Desperation and Urgency “Under the Sun”

Desperation and Urgency “Under the Sun”

by Nick Kersten, Librarian-historian

 

The global scene was bristling with danger as world powers waged war. America’s forces were stretched perilously thin, engaged in minor conflicts in many locations. The ideological landscape was rapidly changing as the standard ways of thinking about life, morality, and faith were being regularly challenged.

Technology was changing how the world operated in basic and pervasive ways. Christianity had become stale as some believers had substituted civil religion for genuine faith, and moral decay was widespread. Yet despite this seeming chaos, a new movement of God seemed poised to invigorate the nation once again.

Despite the similarities, I’m not talking about America today—I’m talking about America around 1800.

America was in transition. The smoke was still clearing from the Revolutionary War. The Constitution, passed in 1787, had been ratified in 1789, with the Bill of Rights added in 1791.

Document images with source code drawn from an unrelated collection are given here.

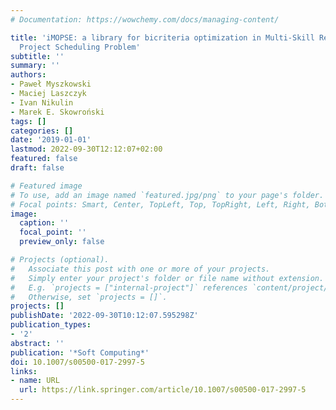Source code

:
 ```yaml
---
# Documentation: https://wowchemy.com/docs/managing-content/

title: 'iMOPSE: a library for bicriteria optimization in Multi-Skill Resource-Constrained
  Project Scheduling Problem'
subtitle: ''
summary: ''
authors:
- Paweł Myszkowski
- Maciej Laszczyk
- Ivan Nikulin
- Marek E. Skowroński
tags: []
categories: []
date: '2019-01-01'
lastmod: 2022-09-30T12:12:07+02:00
featured: false
draft: false

# Featured image
# To use, add an image named `featured.jpg/png` to your page's folder.
# Focal points: Smart, Center, TopLeft, Top, TopRight, Left, Right, BottomLeft, Bottom, BottomRight.
image:
  caption: ''
  focal_point: ''
  preview_only: false

# Projects (optional).
#   Associate this post with one or more of your projects.
#   Simply enter your project's folder or file name without extension.
#   E.g. `projects = ["internal-project"]` references `content/project/deep-learning/index.md`.
#   Otherwise, set `projects = []`.
projects: []
publishDate: '2022-09-30T10:12:07.595298Z'
publication_types:
- '2'
abstract: ''
publication: '*Soft Computing*'
doi: 10.1007/s00500-017-2997-5
links:
- name: URL
  url: https://link.springer.com/article/10.1007/s00500-017-2997-5
---
```

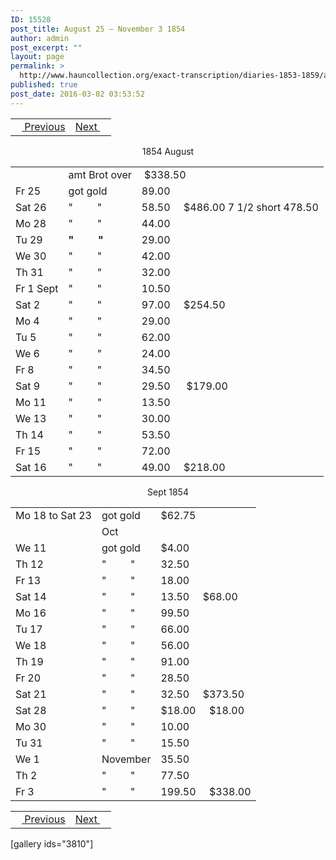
 ```yaml
---
ID: 15528
post_title: August 25 – November 3 1854
author: admin
post_excerpt: ""
layout: page
permalink: >
  http://www.hauncollection.org/exact-transcription/diaries-1853-1859/august-25-november-3-1854/
published: true
post_date: 2016-03-02 03:53:52
---
```

<table style="width: 100%;" align="center">
<tbody>
<tr>
<td><a href="http://www.hauncollection.org/version-2/diaries-1853-1859/july-7-august-24-1854/"><img src="https://lh3.googleusercontent.com/-EFJpxxNiPNw/VqgtWBCZrMI/AAAAAAAAAFU/WfY4lPFWWkg/s800-Ic42/Soeb-Plain-Arrows-8-10px.png" alt="" width="10" height="10" /> Previous</a></td>
<td style="text-align: right;"><a href="http://www.hauncollection.org/version-2/diaries-1853-1859/november-4-january-2-1855/">Next <img src="https://lh3.googleusercontent.com/-67k0cYlpXHw/VqgtWKz1MXI/AAAAAAAAAFU/k9PW_Piyurk/s800-Ic42/Soeb-Plain-Arrows-5-10px.png" alt="" width="10" height="10" /></a></td>
</tr>
</tbody>
</table>
<p style="text-align: center;">1854 August</p>

<table style="width: 100%;">
<tbody>
<tr>
<td></td>
<td>amt Brot over</td>
<td> $338.50</td>
</tr>
<tr>
<td>Fr 25</td>
<td>got gold</td>
<td>89.00</td>
</tr>
<tr>
<td>Sat 26</td>
<td>"         "</td>
<td>58.50     $486.00
7 1/2 short
478.50</td>
</tr>
<tr>
<td>Mo 28</td>
<td>"         "</td>
<td>44.00</td>
</tr>
<tr>
<td>Tu 29</td>
<td><strong>"         "</strong></td>
<td>29.00</td>
</tr>
<tr>
<td>We 30</td>
<td>"         "</td>
<td>42.00</td>
</tr>
<tr>
<td>Th 31</td>
<td>"         "</td>
<td>32.00</td>
</tr>
<tr>
<td>Fr 1 Sept</td>
<td>"         "</td>
<td>10.50</td>
</tr>
<tr>
<td>Sat 2</td>
<td>"         "</td>
<td>97.00     $254.50</td>
</tr>
<tr>
<td>Mo 4</td>
<td>"         "</td>
<td>29.00</td>
</tr>
<tr>
<td>Tu 5</td>
<td>"         "</td>
<td>62.00</td>
</tr>
<tr>
<td>We 6</td>
<td>"         "</td>
<td>24.00</td>
</tr>
<tr>
<td>Fr 8</td>
<td>"         "</td>
<td>34.50</td>
</tr>
<tr>
<td>Sat 9</td>
<td>"         "</td>
<td>29.50      $179.00</td>
</tr>
<tr>
<td>Mo 11</td>
<td>"         "</td>
<td>13.50</td>
</tr>
<tr>
<td>We 13</td>
<td>"         "</td>
<td>30.00</td>
</tr>
<tr>
<td>Th 14</td>
<td>"         "</td>
<td>53.50</td>
</tr>
<tr>
<td>Fr 15</td>
<td>"         "</td>
<td>72.00</td>
</tr>
<tr>
<td>Sat 16</td>
<td>"         "</td>
<td>49.00     $218.00</td>
</tr>
</tbody>
</table>
<p style="text-align: center;">Sept 1854</p>

<table style="width: 100%;">
<tbody>
<tr>
<td>Mo 18 to Sat 23</td>
<td>got gold</td>
<td>$62.75</td>
</tr>
<tr>
<td></td>
<td>Oct</td>
<td></td>
</tr>
<tr>
<td>We 11</td>
<td>got gold</td>
<td>$4.00</td>
</tr>
<tr>
<td>Th 12</td>
<td>"         "</td>
<td>32.50</td>
</tr>
<tr>
<td>Fr 13</td>
<td>"         "</td>
<td>18.00</td>
</tr>
<tr>
<td>Sat 14</td>
<td>"         "</td>
<td>13.50     $68.00</td>
</tr>
<tr>
<td>Mo 16</td>
<td>"         "</td>
<td>99.50</td>
</tr>
<tr>
<td>Tu 17</td>
<td>"         "</td>
<td>66.00</td>
</tr>
<tr>
<td>We 18</td>
<td>"         "</td>
<td>56.00</td>
</tr>
<tr>
<td>Th 19</td>
<td>"         "</td>
<td>91.00</td>
</tr>
<tr>
<td>Fr 20</td>
<td>"         "</td>
<td>28.50</td>
</tr>
<tr>
<td>Sat 21</td>
<td>"         "</td>
<td>32.50     $373.50</td>
</tr>
<tr>
<td>Sat 28</td>
<td>"         "</td>
<td>$18.00     $18.00</td>
</tr>
<tr>
<td>Mo 30</td>
<td>"         "</td>
<td>10.00</td>
</tr>
<tr>
<td>Tu 31</td>
<td>"         "</td>
<td>15.50</td>
</tr>
<tr>
<td>We 1</td>
<td>November</td>
<td>35.50</td>
</tr>
<tr>
<td>Th 2</td>
<td>"         "</td>
<td>77.50</td>
</tr>
<tr>
<td>Fr 3</td>
<td>"         "</td>
<td>199.50     $338.00</td>
</tr>
</tbody>
</table>
<table style="width: 100%;" align="center">
<tbody>
<tr>
<td><a href="http://www.hauncollection.org/version-2/diaries-1853-1859/july-7-august-24-1854/"><img src="https://lh3.googleusercontent.com/-EFJpxxNiPNw/VqgtWBCZrMI/AAAAAAAAAFU/WfY4lPFWWkg/s800-Ic42/Soeb-Plain-Arrows-8-10px.png" alt="" width="10" height="10" /> Previous</a></td>
<td style="text-align: right;"><a href="http://www.hauncollection.org/version-2/diaries-1853-1859/november-4-january-2-1855/">Next <img src="https://lh3.googleusercontent.com/-67k0cYlpXHw/VqgtWKz1MXI/AAAAAAAAAFU/k9PW_Piyurk/s800-Ic42/Soeb-Plain-Arrows-5-10px.png" alt="" width="10" height="10" /></a></td>
</tr>
</tbody>
</table>
[gallery ids="3810"]

&nbsp;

After years of unity surrounding the Revolution, the elections of 1796 and 1800—pitting John Adams against Thomas Jefferson—were rancorous and divisive, and partisan sentiment reigned. Meanwhile, the Napoleonic wars in Europe were causing problems for America, as attempts to trade with the combatants yielded reprisals.

Our young nation was growing as settlers crossed the Appalachian Mountains. This growth was augmented by the Louisiana Purchase in 1803, which led to even further moves westward. The “Great Awakening” of the 1740s brought a renewal of faith and more robust spiritual discussion for a generation, but it had fizzled out, and discontent had set in.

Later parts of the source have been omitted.